“I want to go to court and end this thing,” Graham told reporters on Capitol Hill late Tuesday. “They never served me, so today we said ‘ok, let’s go to Georgia and get this thing done.’”
The Fulton special grand jury, which is investigating whether former President Donald Trump or his allies broke the law when they tried to overturn Georgia’s 2020 election results, subpoenaed Graham and other Trump confidantes earlier this month.
The 23-person body is interested in two conversations Graham had with the Georgia Secretary of State’s office in the weeks following the 2020 elections. The senator’s subpoena alleges he spoke with local officials about “reexamining certain absentee ballots cast in Georgia in order to explore the possibility of a more favorable outcome for former President Donald Trump.”
Graham has long denied wrongdoing and last week moved to quash his subpoena.
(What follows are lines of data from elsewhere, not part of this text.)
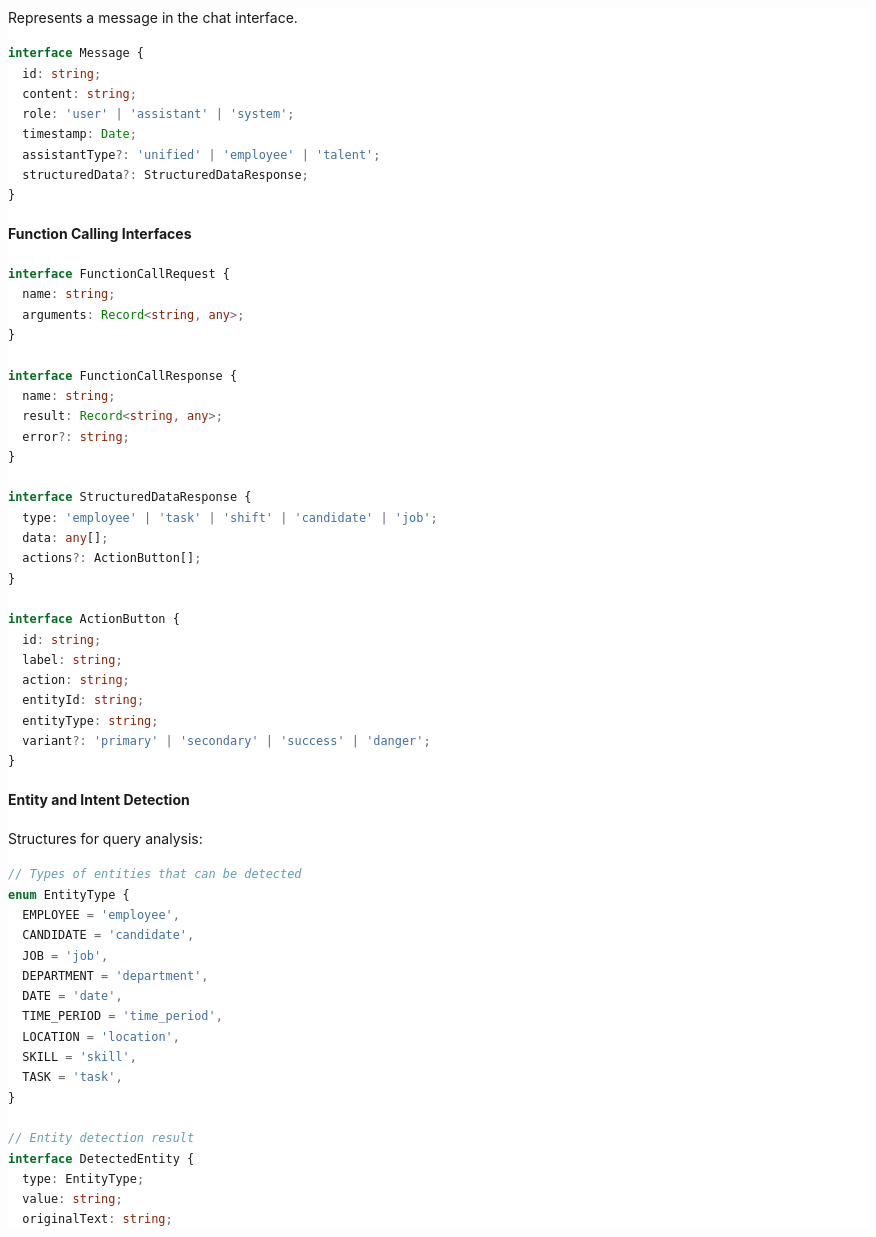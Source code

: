 Represents a message in the chat interface.

```typescript
interface Message {
  id: string;
  content: string;
  role: 'user' | 'assistant' | 'system';
  timestamp: Date;
  assistantType?: 'unified' | 'employee' | 'talent';
  structuredData?: StructuredDataResponse;
}
```

#### Function Calling Interfaces

```typescript
interface FunctionCallRequest {
  name: string;
  arguments: Record<string, any>;
}

interface FunctionCallResponse {
  name: string;
  result: Record<string, any>;
  error?: string;
}

interface StructuredDataResponse {
  type: 'employee' | 'task' | 'shift' | 'candidate' | 'job';
  data: any[];
  actions?: ActionButton[];
}

interface ActionButton {
  id: string;
  label: string;
  action: string;
  entityId: string;
  entityType: string;
  variant?: 'primary' | 'secondary' | 'success' | 'danger';
}
```

#### Entity and Intent Detection

Structures for query analysis:

```typescript
// Types of entities that can be detected
enum EntityType {
  EMPLOYEE = 'employee',
  CANDIDATE = 'candidate',
  JOB = 'job',
  DEPARTMENT = 'department',
  DATE = 'date',
  TIME_PERIOD = 'time_period',
  LOCATION = 'location',
  SKILL = 'skill',
  TASK = 'task',
}

// Entity detection result
interface DetectedEntity {
  type: EntityType;
  value: string;
  originalText: string;
```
His lawyers argued in a recent filing that the U.S. Constitution’s “Speech or Debate” clause shields him from answering questions. In late 2020 Graham was the chairman of the Senate Judiciary Committee, and his attorneys argued his Georgia conversations were relevant to his fact-finding and oversight responsibilities.
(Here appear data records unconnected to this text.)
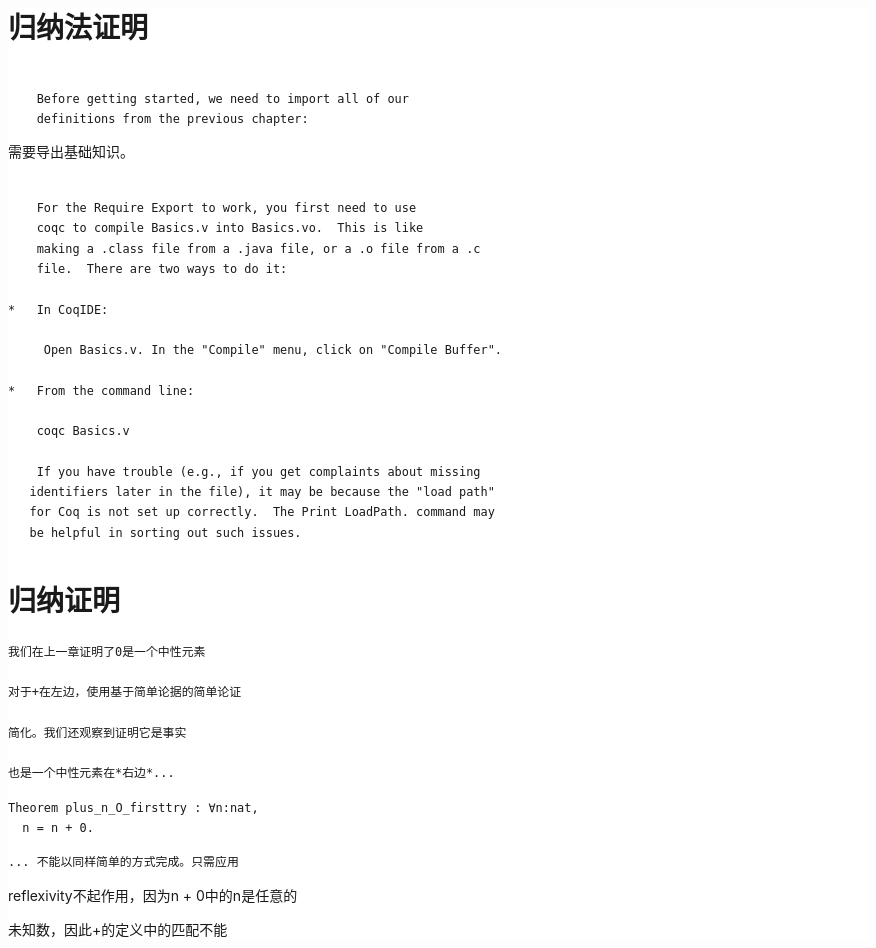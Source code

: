 # 归纳法证明

```

    Before getting started, we need to import all of our
    definitions from the previous chapter:

```

需要导出基础知识。

```

    For the Require Export to work, you first need to use
    coqc to compile Basics.v into Basics.vo.  This is like
    making a .class file from a .java file, or a .o file from a .c
    file.  There are two ways to do it:

*   In CoqIDE: 

     Open Basics.v. In the "Compile" menu, click on "Compile Buffer". 

*   From the command line: 

    coqc Basics.v

    If you have trouble (e.g., if you get complaints about missing
   identifiers later in the file), it may be because the "load path"
   for Coq is not set up correctly.  The Print LoadPath. command may
   be helpful in sorting out such issues.

```

# 归纳证明

    我们在上一章证明了0是一个中性元素

    对于+在左边，使用基于简单论据的简单论证

    简化。我们还观察到证明它是事实

    也是一个中性元素在*右边*...

```
Theorem plus_n_O_firsttry : ∀n:nat,
  n = n + 0.

```

    ... 不能以同样简单的方式完成。只需应用

reflexivity不起作用，因为n + 0中的n是任意的

未知数，因此+的定义中的匹配不能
Graham on Tuesday said he shouldn’t be forced to testify and that doing so would be “destructive” to the U.S. Senate as a body.
Graham is not the only member of Congress fighting a subpoena from the Fulton grand jury. U.S. Rep. Jody Hice, R-Greensboro, is poised to argue a similar legislative immunity defense in a hearing before a Northern District of Georgia judge on Monday.